When I used to lie there thinking, I did not seem to be on Clapham Common, but far away on the banks of some huge lake in a foreign land with the efts and lizards, crocodiles; and the big worms that I sometimes found away from their holes in wet weather became serpents in a moist jungle.

Of course I got all these ideas from books, and great trouble I found myself in one day for playing at tiger-hunting in the garden at home with Buzzy, my aunt's great tabby tom-cat; and for pretending that Nap was a lion in the African desert. But I'll tell you that in a chapter to itself, for these matters had a good deal to do with the alteration in my mode of life.

CHAPTER TWO.

FIRST THOUGHTS OF HUNTING.

As I told you, my uncle had no children, and the great house at Streatham was always very quiet. In fact one of my aunt's strict injunctions was that she should not be disturbed by any noise of mine.

But aunt had her pets--Buzzy, and Nap.

Buzzy was the largest striped tom-cat, I think, that I ever saw, and very much to my aunt's annoyance he became very fond of me, so much so that if he saw me going out in the garden he would leap off my aunt's lap, where she was very fond of nursing him, stroking his back, beginning with his head and ending by drawing his tail right through her hand; all of which Buzzy did not like, but he would lie there and swear, trying every now and then to get free, but only to be held down and softly whipped into submission.

Buzzy decidedly objected to being nursed, and as soon as he could get free he would rush after me down the garden, where he would go bounding along, arching his back, and setting up the fur upon his tail.

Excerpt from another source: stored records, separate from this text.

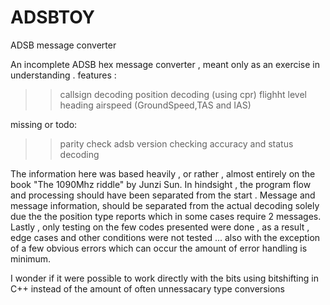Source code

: # ADSBTOY
ADSB message converter


An incomplete ADSB hex message converter , meant only as an exercise in understanding . 
features : 
>> callsign decoding
>>position decoding (using cpr)
>> flighht level 
>> heading 
>> airspeed (GroundSpeed,TAS and IAS)

missing or todo:
>> parity check
>> adsb version checking 
>> accuracy and status decoding 

The information here was based heavily , or rather , almost entirely on the book "The 1090Mhz riddle" by Junzi Sun.
In hindsight , the program flow and processing should have been separated from the start . Message and message information,
should be separated from the actual decoding solely due the the position type reports which in some cases require 2 messages.
Lastly , only testing on the few codes presented were done , as a result , edge cases and other conditions were not tested ...
also with the exception of a few obvious errors which can occur the amount of error handling is minimum. 

I wonder if it were possible to work directly with the bits using bitshifting in C++ instead of the amount of often unnessacary type conversions 

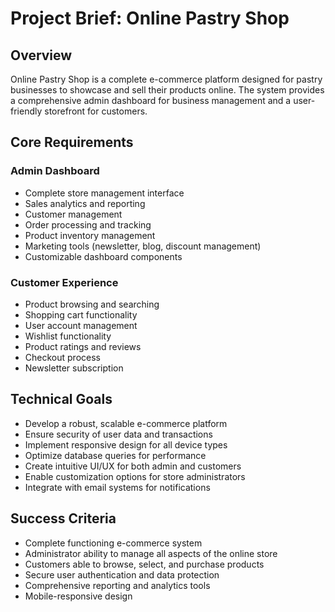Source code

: # Project Brief: Online Pastry Shop

## Overview
Online Pastry Shop is a complete e-commerce platform designed for pastry businesses to showcase and sell their products online. The system provides a comprehensive admin dashboard for business management and a user-friendly storefront for customers.

## Core Requirements

### Admin Dashboard
- Complete store management interface
- Sales analytics and reporting
- Customer management
- Order processing and tracking
- Product inventory management
- Marketing tools (newsletter, blog, discount management)
- Customizable dashboard components

### Customer Experience
- Product browsing and searching
- Shopping cart functionality
- User account management
- Wishlist functionality
- Product ratings and reviews
- Checkout process
- Newsletter subscription

## Technical Goals
- Develop a robust, scalable e-commerce platform
- Ensure security of user data and transactions
- Implement responsive design for all device types
- Optimize database queries for performance
- Create intuitive UI/UX for both admin and customers
- Enable customization options for store administrators
- Integrate with email systems for notifications

## Success Criteria
- Complete functioning e-commerce system
- Administrator ability to manage all aspects of the online store
- Customers able to browse, select, and purchase products
- Secure user authentication and data protection
- Comprehensive reporting and analytics tools
- Mobile-responsive design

Every now and then he would hide in some clump, and from thence charge out at me, and if I ran after him, away he would rush up a tree trunk, and then crouch on a branch with glowing eyes, tearing the while with his claws at the bark as if in a tremendous state of excitement, ready to bound down again, and race about till he was tired, after which I had only to stoop down and say, "Come on," when he would leap on to my back and perch himself upon my shoulder, purring softly as I carried him round the grounds.

I used to have some good fun, too, with Nap, when my aunt was out; but she was so jealous of her favourite's liking for me that at last I never used to have a game with Nap when she was at home.

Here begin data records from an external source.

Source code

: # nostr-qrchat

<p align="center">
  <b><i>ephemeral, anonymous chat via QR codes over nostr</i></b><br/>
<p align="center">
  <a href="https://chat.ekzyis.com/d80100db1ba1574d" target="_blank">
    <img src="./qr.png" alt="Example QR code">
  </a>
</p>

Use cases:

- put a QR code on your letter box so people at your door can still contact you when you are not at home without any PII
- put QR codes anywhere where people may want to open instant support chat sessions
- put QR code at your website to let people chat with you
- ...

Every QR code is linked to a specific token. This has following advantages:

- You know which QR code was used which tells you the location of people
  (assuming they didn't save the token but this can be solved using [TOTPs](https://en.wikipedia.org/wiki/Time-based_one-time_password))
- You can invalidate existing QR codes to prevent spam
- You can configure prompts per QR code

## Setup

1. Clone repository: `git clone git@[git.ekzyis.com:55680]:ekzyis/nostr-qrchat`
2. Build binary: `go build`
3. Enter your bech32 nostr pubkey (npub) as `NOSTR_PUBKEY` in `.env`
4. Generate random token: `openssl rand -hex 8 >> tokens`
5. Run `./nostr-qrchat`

Buzzy could come out and play quietly, but Nap always got to be so excited, lolling out his tongue and yelping and barking with delight as he tore round after me, pretending to bite and worry me, and rolling over and over, and tumbling head over heels as he capered and bounded about.

I think Nap was the ugliest dog I ever saw, for he was one of those dirty white French poodles, and my aunt used to have him clipped, to look like a lion, as she said, and have him washed with hot soap and water every week.

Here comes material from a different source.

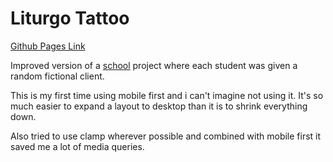 # Liturgo Tattoo

<a href="https://gusdkruger.github.io/liturgo-tattoo/" target="_blank">Github Pages Link</a>

Improved version of a <a href="https://www.linkedin.com/school/senac-rs/" target="_blank">school</a> project where each student was given a random fictional client.

This is my first time using mobile first and i can't imagine not using it. It's so much easier to expand a layout to desktop than it is to shrink everything down.

Also tried to use clamp wherever possible and combined with mobile first it saved me a lot of media queries.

Nothing pleased Nap better than to go out in the garden with me, but I got into sad trouble about it more than once.

"Look at him, Joseph," my aunt would say, "it's just as if it was done on purpose to annoy me. Beautifully washed as he was yesterday, and now look at him with his curly mane all over earth, and with bits of straw and dead leaves sticking in it. If you don't send that boy away to a boarding-school I won't stay in the house."

Then my uncle would look troubled, and take me into his own room, where he kept his books and garden seeds.

"You mustn't do it, Nat, my boy, indeed you mustn't. You see how it annoys your aunt."

"I didn't think I was doing any harm, uncle," I protested. "Nap jumped out of the window, and leaped up at me as if he wanted a game, and I only raced round the garden with him."

"You didn't rub the earth and dead leaves in his coat then, Nat?" said my uncle.

"Oh no!" I said; "he throws himself on his side and pushes himself along, rubs his head on the ground, sometimes on one side, sometimes on the other. I think it's because he has got f--"

"Shush! Hush! my dear boy," cried my uncle, clapping his hand over my lips. "If your aunt for a moment thought that there were any insects in that dog, she would be ill."

"But I'm sure that there are some in his coat, uncle," I said, "for if you watch him when he's lying on the hearth-rug to-night, every now and then he jumps up and snaps at them, and bites the place."

"Shush! yes, my boy," he whispered; "but don't talk about it. Your aunt is so particular. It's a secret between us."